Residents in nearby houses tell us that a stabbing recently occurred in the park as two men fought behind the bars one evening. Many locals have been robbed of cell phones and money while crossing through the area at night, the darkness hiding assailants who wait for the inevitable foot traffic. Abductions of children for the use of the sangoma—traditional doctors—are not unheard of, as certain politicians seek extra good luck during election season.
In the middle of this picture is a playground. Day and night, children love to play on the metal playground equipment, placed there haphazardly many decades ago. But every single swing is broken, with a few chains left hanging at awkward lengths. The jungle gym teeters dangerously; some of its legs are rusted off near the base, while a few are bent from the impact of a careless driver. The rusted slides have gaping and jagged holes, and can’t be used except to scramble up and down; children do this each day, still wearing their blue and grey school uniforms as they pause for some fun.
As children grow into youths, the playground loses its appeal and the focus shifts to the surrounding bars. Neighbourhood action occurs there nightly from Thursday to Sunday every week, drawing crowds of all ages. A recent stabbing was not an isolated incident. Neither are the frequent thefts and assaults that happen both to and by patrons of these establishments.
Bontleng, incidentally, is Setswana for “place of beauty.”
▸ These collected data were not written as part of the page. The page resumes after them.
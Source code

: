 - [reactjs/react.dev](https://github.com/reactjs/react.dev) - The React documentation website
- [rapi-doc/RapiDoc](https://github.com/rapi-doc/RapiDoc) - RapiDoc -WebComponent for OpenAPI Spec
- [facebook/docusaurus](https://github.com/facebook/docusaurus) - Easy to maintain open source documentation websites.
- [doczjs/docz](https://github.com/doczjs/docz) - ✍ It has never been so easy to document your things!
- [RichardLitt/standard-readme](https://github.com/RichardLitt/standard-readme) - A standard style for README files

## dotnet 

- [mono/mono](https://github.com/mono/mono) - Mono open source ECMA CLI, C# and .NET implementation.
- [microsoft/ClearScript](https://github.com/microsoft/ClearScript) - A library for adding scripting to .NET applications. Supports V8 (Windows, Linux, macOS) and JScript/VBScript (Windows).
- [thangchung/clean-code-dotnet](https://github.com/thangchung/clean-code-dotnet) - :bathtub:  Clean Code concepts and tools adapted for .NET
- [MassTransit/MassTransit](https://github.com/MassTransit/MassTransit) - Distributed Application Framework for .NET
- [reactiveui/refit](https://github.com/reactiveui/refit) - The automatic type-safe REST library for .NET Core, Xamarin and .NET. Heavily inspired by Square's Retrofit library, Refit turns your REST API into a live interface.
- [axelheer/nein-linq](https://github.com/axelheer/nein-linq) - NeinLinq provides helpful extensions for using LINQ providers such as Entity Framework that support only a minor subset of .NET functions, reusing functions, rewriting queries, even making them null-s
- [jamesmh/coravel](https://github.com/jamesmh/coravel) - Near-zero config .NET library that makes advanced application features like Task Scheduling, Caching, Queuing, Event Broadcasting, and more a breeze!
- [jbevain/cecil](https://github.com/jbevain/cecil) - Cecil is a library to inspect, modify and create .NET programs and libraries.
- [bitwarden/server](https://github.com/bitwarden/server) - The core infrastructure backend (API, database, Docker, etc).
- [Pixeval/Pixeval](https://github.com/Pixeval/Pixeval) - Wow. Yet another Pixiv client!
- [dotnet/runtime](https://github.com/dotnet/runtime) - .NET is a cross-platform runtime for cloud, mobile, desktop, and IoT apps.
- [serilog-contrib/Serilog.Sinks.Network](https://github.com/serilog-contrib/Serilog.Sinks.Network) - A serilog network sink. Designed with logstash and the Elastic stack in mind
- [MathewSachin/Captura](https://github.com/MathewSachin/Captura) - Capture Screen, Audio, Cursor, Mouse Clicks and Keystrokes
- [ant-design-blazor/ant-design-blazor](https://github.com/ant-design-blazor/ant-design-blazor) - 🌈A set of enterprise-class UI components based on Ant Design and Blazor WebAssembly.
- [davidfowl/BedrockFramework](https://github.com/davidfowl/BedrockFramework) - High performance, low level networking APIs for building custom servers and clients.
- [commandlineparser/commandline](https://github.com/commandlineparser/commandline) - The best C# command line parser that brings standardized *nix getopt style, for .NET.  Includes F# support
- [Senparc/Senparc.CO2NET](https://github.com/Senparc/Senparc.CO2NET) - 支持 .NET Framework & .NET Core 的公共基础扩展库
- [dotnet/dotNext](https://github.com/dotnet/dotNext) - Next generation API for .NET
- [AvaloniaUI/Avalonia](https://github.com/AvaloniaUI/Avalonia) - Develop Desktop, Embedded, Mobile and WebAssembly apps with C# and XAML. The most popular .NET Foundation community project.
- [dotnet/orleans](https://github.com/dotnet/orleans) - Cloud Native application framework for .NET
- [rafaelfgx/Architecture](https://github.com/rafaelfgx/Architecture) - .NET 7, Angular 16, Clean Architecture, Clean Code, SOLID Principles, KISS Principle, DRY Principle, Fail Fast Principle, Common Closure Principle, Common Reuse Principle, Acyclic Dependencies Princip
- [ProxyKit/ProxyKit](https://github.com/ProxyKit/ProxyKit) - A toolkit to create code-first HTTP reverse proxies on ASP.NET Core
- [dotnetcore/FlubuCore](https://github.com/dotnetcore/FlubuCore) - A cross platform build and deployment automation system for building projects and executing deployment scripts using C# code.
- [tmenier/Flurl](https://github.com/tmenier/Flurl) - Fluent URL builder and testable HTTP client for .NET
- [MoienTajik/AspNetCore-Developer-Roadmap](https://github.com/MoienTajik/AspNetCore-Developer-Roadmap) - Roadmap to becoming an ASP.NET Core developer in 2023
When Taryn, my wife, and I first arrived two years ago, we began to envision ways that such places could be transformed. The possibilities seemed endless. Recently, we began a project in earnest.
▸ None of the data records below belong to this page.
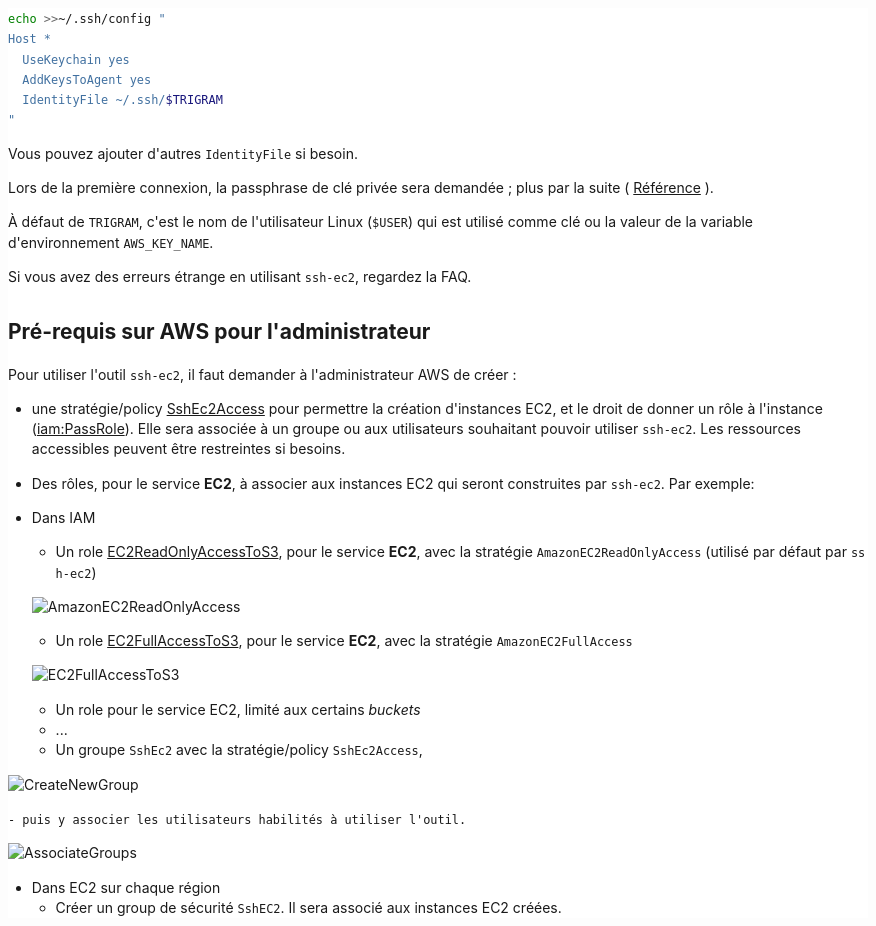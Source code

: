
 ```bash
echo >>~/.ssh/config "
Host *
  UseKeychain yes
  AddKeysToAgent yes
  IdentityFile ~/.ssh/$TRIGRAM
"  
```
Vous pouvez ajouter d'autres `IdentityFile` si besoin.

Lors de la première connexion, la passphrase de clé privée sera demandée ;
plus par la suite ( [Référence](https://apple.stackexchange.com/questions/48502/how-can-i-permanently-add-my-ssh-private-key-to-keychain-so-it-is-automatically) ).

À défaut de `TRIGRAM`, c'est le nom de l'utilisateur Linux (`$USER`) qui est utilisé comme clé
ou la valeur de la variable d'environnement `AWS_KEY_NAME`.

Si vous avez des erreurs étrange en utilisant `ssh-ec2`, regardez la FAQ.

## Pré-requis sur AWS pour l'administrateur
Pour utiliser l'outil `ssh-ec2`, il faut demander à l'administrateur AWS de créer :
- une stratégie/policy [SshEc2Access](https://gitlab.octo.com/pprados/ssh-ec2/raw/master/SshEc2Access.policy) pour permettre
la création d'instances EC2,
et le droit de donner un rôle à l'instance ([iam:PassRole](https://docs.aws.amazon.com/IAM/latest/UserGuide/id_roles_use_passrole.html)).
Elle sera associée à un groupe ou aux utilisateurs souhaitant pouvoir utiliser `ssh-ec2`.
Les ressources accessibles peuvent être restreintes si besoins.

- Des rôles, pour le service **EC2**, à associer aux instances EC2 qui seront construites par `ssh-ec2`.
Par exemple:
- Dans IAM
    - Un role [EC2ReadOnlyAccessToS3](https://gitlab.octo.com/pprados/ssh-ec2/raw/master/img/EC2ReadOnlyAccessToS3.png),
    pour le service **EC2**, avec la stratégie `AmazonEC2ReadOnlyAccess` (utilisé par défaut par `ssh-ec2`)

    ![AmazonEC2ReadOnlyAccess](https://gitlab.octo.com/pprados/ssh-ec2/raw/master/img/EC2ReadOnlyAccessToS3.png)
    - Un role [EC2FullAccessToS3](https://gitlab.octo.com/pprados/ssh-ec2/raw/master/img/EC2FullAccessToS3.png), pour le service **EC2**,
    avec la stratégie `AmazonEC2FullAccess`

    ![EC2FullAccessToS3](https://gitlab.octo.com/pprados/ssh-ec2/raw/master/img/EC2FullAccessToS3.png)
    - Un role pour le service EC2, limité aux certains _buckets_
    - ...
    - Un groupe `SshEc2` avec la stratégie/policy `SshEc2Access`,

![CreateNewGroup](https://gitlab.octo.com/pprados/ssh-ec2/raw/master/img/CreateNewGroup.png)

    - puis y associer les utilisateurs habilités à utiliser l'outil.

![AssociateGroups](https://gitlab.octo.com/pprados/ssh-ec2/raw/master/img/AssociateGroups.png)
- Dans EC2 sur chaque région
    - Créer un group de sécurité `SshEC2`. Il sera associé aux instances EC2 créées.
We measured some areas, wrote proposals, made sketches, got to know people on Gaborone’s city council, and officially asked permission to use some of the land. Almost a year later, we received notice that we were welcome to make use of this sketchy park in the middle of the “place of beauty.” Soon after we received the necessary permits, we were off and running with youth and young adults in our Bible study and community service projects, playing soccer together, sharing meals and growing as a community of believers from various churches, as well as from the community beyond.
With our youth, we spend time learning from Jesus that God’s Word is there for us to know and love. And in learning to know and love God’s Word, we explore ways to enact what we’re shown, which is creative, loving, unexpected service of each other.
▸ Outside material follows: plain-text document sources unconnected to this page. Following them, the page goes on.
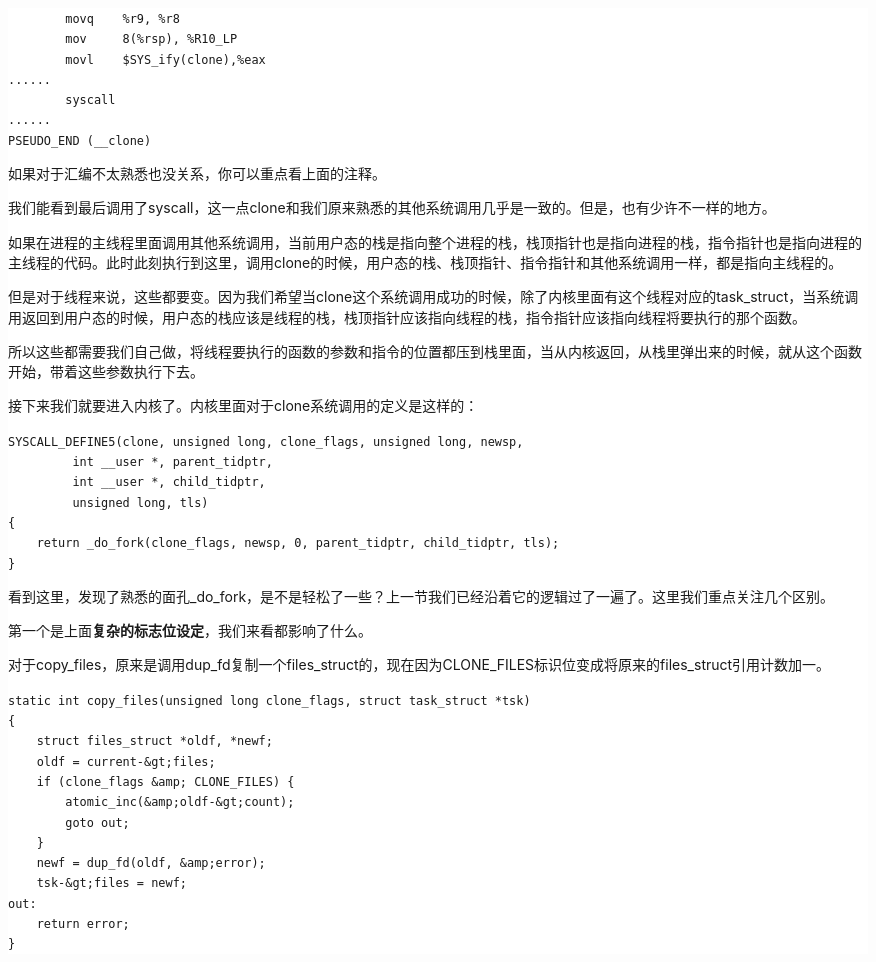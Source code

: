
 ```
        movq    %r9, %r8
        mov     8(%rsp), %R10_LP
        movl    $SYS_ify(clone),%eax
......
        syscall
......
PSEUDO_END (__clone)

```

如果对于汇编不太熟悉也没关系，你可以重点看上面的注释。

我们能看到最后调用了syscall，这一点clone和我们原来熟悉的其他系统调用几乎是一致的。但是，也有少许不一样的地方。

如果在进程的主线程里面调用其他系统调用，当前用户态的栈是指向整个进程的栈，栈顶指针也是指向进程的栈，指令指针也是指向进程的主线程的代码。此时此刻执行到这里，调用clone的时候，用户态的栈、栈顶指针、指令指针和其他系统调用一样，都是指向主线程的。

但是对于线程来说，这些都要变。因为我们希望当clone这个系统调用成功的时候，除了内核里面有这个线程对应的task_struct，当系统调用返回到用户态的时候，用户态的栈应该是线程的栈，栈顶指针应该指向线程的栈，指令指针应该指向线程将要执行的那个函数。

所以这些都需要我们自己做，将线程要执行的函数的参数和指令的位置都压到栈里面，当从内核返回，从栈里弹出来的时候，就从这个函数开始，带着这些参数执行下去。

接下来我们就要进入内核了。内核里面对于clone系统调用的定义是这样的：

```
SYSCALL_DEFINE5(clone, unsigned long, clone_flags, unsigned long, newsp,
		 int __user *, parent_tidptr,
		 int __user *, child_tidptr,
		 unsigned long, tls)
{
	return _do_fork(clone_flags, newsp, 0, parent_tidptr, child_tidptr, tls);
}

```

看到这里，发现了熟悉的面孔_do_fork，是不是轻松了一些？上一节我们已经沿着它的逻辑过了一遍了。这里我们重点关注几个区别。

第一个是上面**复杂的标志位设定**，我们来看都影响了什么。

对于copy_files，原来是调用dup_fd复制一个files_struct的，现在因为CLONE_FILES标识位变成将原来的files_struct引用计数加一。

```
static int copy_files(unsigned long clone_flags, struct task_struct *tsk)
{
	struct files_struct *oldf, *newf;
	oldf = current-&gt;files;
	if (clone_flags &amp; CLONE_FILES) {
		atomic_inc(&amp;oldf-&gt;count);
		goto out;
	}
	newf = dup_fd(oldf, &amp;error);
	tsk-&gt;files = newf;
out:
	return error;
}

```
The people of Botswana love football—what we call soccer—but there isn’t really any football development in the country. So we initiated a project to give children a safe place that can also be used by youth and adults who might otherwise be drawn toward the bars.
With a group of young adults from Spiritual Healing Church and some youth from the surrounding area, Taryn and I are building Botswana’s first futsal court. Futsal is five-a-side football, and is played in many of the best football nations. Fast-paced, skill-developing, easy to play and fun to watch, futsal is played on a surface about the same size as a basketball court. We’re hoping to use a hard synthetic surface that will be safe and will also last for decades.
Our team is also rebuilding the children’s beloved playground, recycling, repairing and repainting pieces that can be salvaged, and building new structures of our own design.
Under a tree beside the court and the playground, we’re installing a brick patio and the semicircular log fencing of a kgotla, a traditional place of meeting for elders, as well as crafting Muskoka chairs out of wood recycled from old skids to arrange around it. We’re trying to garner donations of hardy trees to beautify the space and create shade, as well as concrete bus shelters for team benches. Around the fenced-in futsal court we will place stadium lighting. We’re hoping that solar panels will be donated to power them, since we get well over 300 days of intense sun annually; they will also light up the surrounding park at night and make it a safer environment.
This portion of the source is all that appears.